Monday, August 24, 2009

Optimize for Success

Lets pretend you are writing some code. This code does something. Occasionally, it may fail for some reason, but we intend it to succeed, and it will succeed more often than it fails.

As an example, lets say we're going to update a record in a database, but before we do we need to a do a get so we can see if any of the values changed. If some values have changed, we'll do some stuff after the update. Maybe we'll send an email or something. We're going to do a concurrency check by optimistic concurrency (see if it changed in any way using a last update timestamp column) before we do our save.

Now, this is just an example so I can make a larger point, so bear with me here. Lets go ahead and pretend we're using LINQ-to-sql to do the update, so LINQ will also do the concurrency check for us.

Our psuedo code looks kind of like this:
Get record
Update record
if record.prop changed:
send email

Now, if the update fails due to the concurrency check, this will just bomb out.

But notice that when the concurrency check fails, we still did the Get operation. This kind of sucks because we didn't need to do it. And we can't do the Update before we do the Get, that would defeat the purpose. So we're going to have to do the concurrency check manually.
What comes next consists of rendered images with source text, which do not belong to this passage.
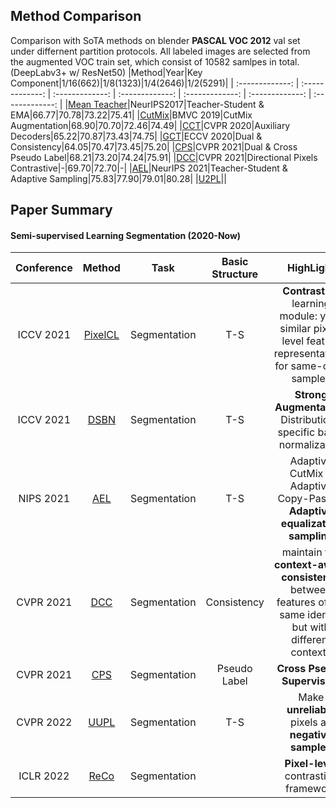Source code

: ## Method Comparison
Comparison with SoTA methods on blender **PASCAL VOC 2012** val set under differnent partition protocols. All labeled images are selected from the augmented VOC train set, which consist of 10582 samlpes in total. (DeepLabv3+ w/ ResNet50)
|Method|Year|Key Component|1/16(662)|1/8(1323)|1/4(2646)|1/2(5291)|
| :-------------: | :-------------: | :-------------: | :-------------: | :-------------: | :-------------: | :-------------: |
|[Mean Teacher](https://arxiv.org/pdf/1703.01780v6.pdf)|NeurIPS2017|Teacher-Student & EMA|66.77|70.78|73.22|75.41|
|[CutMix](https://arxiv.org/pdf/1906.01916v5.pdf)|BMVC 2019|CutMix Augmentation|68.90|70.70|72.46|74.49|
|[CCT](https://arxiv.org/pdf/2003.09005v3.pdf)|CVPR 2020|Auxiliary Decoders|65.22|70.87|73.43|74.75|
|[GCT](https://arxiv.org/pdf/2008.05258v1.pdf)|ECCV 2020|Dual & Consistency|64.05|70.47|73.45|75.20|
|[CPS](https://arxiv.org/pdf/2106.01226v2.pdf)|CVPR 2021|Dual & Cross Pseudo Label|68.21|73.20|74.24|75.91|
|[DCC](https://arxiv.org/pdf/2106.14133v1.pdf)|CVPR 2021|Directional Pixels Contrastive|-|69.70|72.70|-|
|[AEL](https://arxiv.org/pdf/2110.05474v1.pdf)|NeurIPS 2021|Teacher-Student & Adaptive Sampling|75.83|77.90|79.01|80.28|
|[U2PL](https://arxiv.org/pdf/2203.03884v2.pdf)||
## Paper Summary

#### Semi-supervised Learning Segmentation (2020-Now)
| Conference | Method | Task | Basic Structure | HighLight |
| :-------------: | :-------------: | :-------------: | :-------------: |:-------------: |
|ICCV 2021|[PixelCL](https://arxiv.org/pdf/2104.13415v3.pdf)|Segmentation|T-S|**Contrastive** learning module: yield similar pixel-level feature representations for same-class samples|
|ICCV 2021|[DSBN](https://arxiv.org/pdf/2104.07256v4.pdf)|Segmentation|T-S|**Strong Augmentation**: Distribution-specific batch normalization|
|NIPS 2021|[AEL](https://arxiv.org/pdf/2110.05474v1.pdf)|Segmentation|T-S| Adaptive CutMix & Adaptive Copy-Paste & **Adaptive equalization sampling**|
|CVPR 2021|[DCC](https://arxiv.org/pdf/2106.14133v1.pdf)|Segmentation|Consistency|maintain the **context-aware consistency** between features of the same identity but with different contexts|
|CVPR 2021|[CPS](https://arxiv.org/pdf/2106.01226v2.pdf)|Segmentation|Pseudo Label|**Cross Pseudo Supervision**|
|CVPR 2022|[UUPL](https://arxiv.org/pdf/2203.03884)|Segmentation|T-S| Make **unreliable** pixels as **negative samples**|
|ICLR 2022|[ReCo](https://arxiv.org/pdf/2104.04465v4.pdf)|Segmentation||**Pixel-level** contrastive framework |











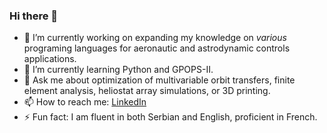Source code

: ### Hi there 👋


- 🔭 I’m currently working on expanding my knowledge on *various* programing languages for aeronautic and astrodynamic controls applications.
- 🌱 I’m currently learning Python and GPOPS-II.
- 💬 Ask me about optimization of multivariable orbit transfers, finite element analysis, heliostat array simulations, or 3D printing.
- 📫 How to reach me: [LinkedIn](linkedin.com/in/zoranavisic/) 
- ⚡ Fun fact: I am fluent in both Serbian and English, proficient in French.

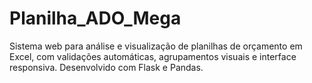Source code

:# Planilha_ADO_Mega
Sistema web para análise e visualização de planilhas de orçamento em Excel, com validações automáticas, agrupamentos visuais e interface responsiva. Desenvolvido com Flask e Pandas.
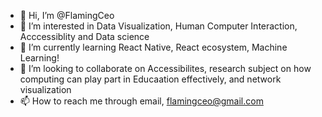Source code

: - 👋 Hi, I’m @FlamingCeo
- 👀 I’m interested in Data Visualization, Human Computer Interaction, Acccessiblity and Data science
- 🌱 I’m currently learning React Native, React ecosystem, Machine Learning!
- 💞️ I’m looking to collaborate on Accessibilites, research subject on how computing can play part in Educaation effectively, and network visualization
- 📫 How to reach me through email, flamingceo@gmail.com

<!---
FlamingCeo/FlamingCeo is a ✨ special ✨ repository because its `README.md` (this file) appears on your GitHub profile.
You can click the Preview link to take a look at your changes.
--->
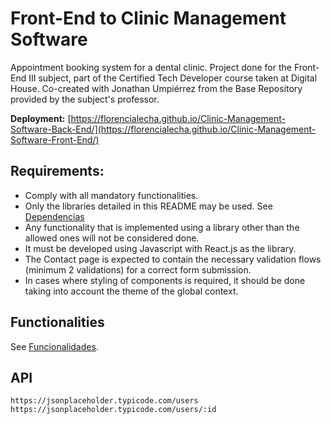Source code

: # Front-End to Clinic Management Software

Appointment booking system for a dental clinic. Project done for the Front-End III subject, part of the Certified Tech Developer course taken at Digital House.
Co-created with Jonathan Umpiérrez from the Base Repository provided by the subject's professor.

**Deployment:** [https://florencialecha.github.io/Clinic-Management-Software-Back-End/](https://florencialecha.github.io/Clinic-Management-Software-Front-End/)

## Requirements: 
- Comply with all mandatory functionalities.
- Only the libraries detailed in this README may be used. See [Dependencias](docs/desarrollo.md#dependencias)
- Any functionality that is implemented using a library other than the allowed ones will not be considered done.
- It must be developed using Javascript with React.js as the library.
- The Contact page is expected to contain the necessary validation flows (minimum 2 validations) for a correct form submission.
- In cases where styling of components is required, it should be done taking into account the theme of the global context.

## Functionalities

See [Funcionalidades](docs/funcionalidades.md).

## API

`https://jsonplaceholder.typicode.com/users`
`https://jsonplaceholder.typicode.com/users/:id`
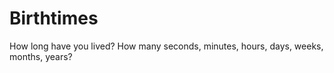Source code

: # Birthtimes

How long have you lived? How many seconds, minutes, hours, days, weeks, months, years?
Wait. What? Why am I getting all upset about this? WHO CARES if I do a Get I don't need to do in a failure scenario. Unless there is something unusual about this failure, like it's going to happen all the time, or it has some record locking implications, none of which apply here. I'm optimizing for the wrong thing. I should be optimizing for success, not for failure (While avoiding premature optimization, of course).

If I could remove the Get completely, so the method would Succeed and not need it, that might be something worth talking about. But it is totally not worth adding any code complexity just to optimize this method for a failure case.

Thus: Optimize for Success, and don't get too worked up over failure.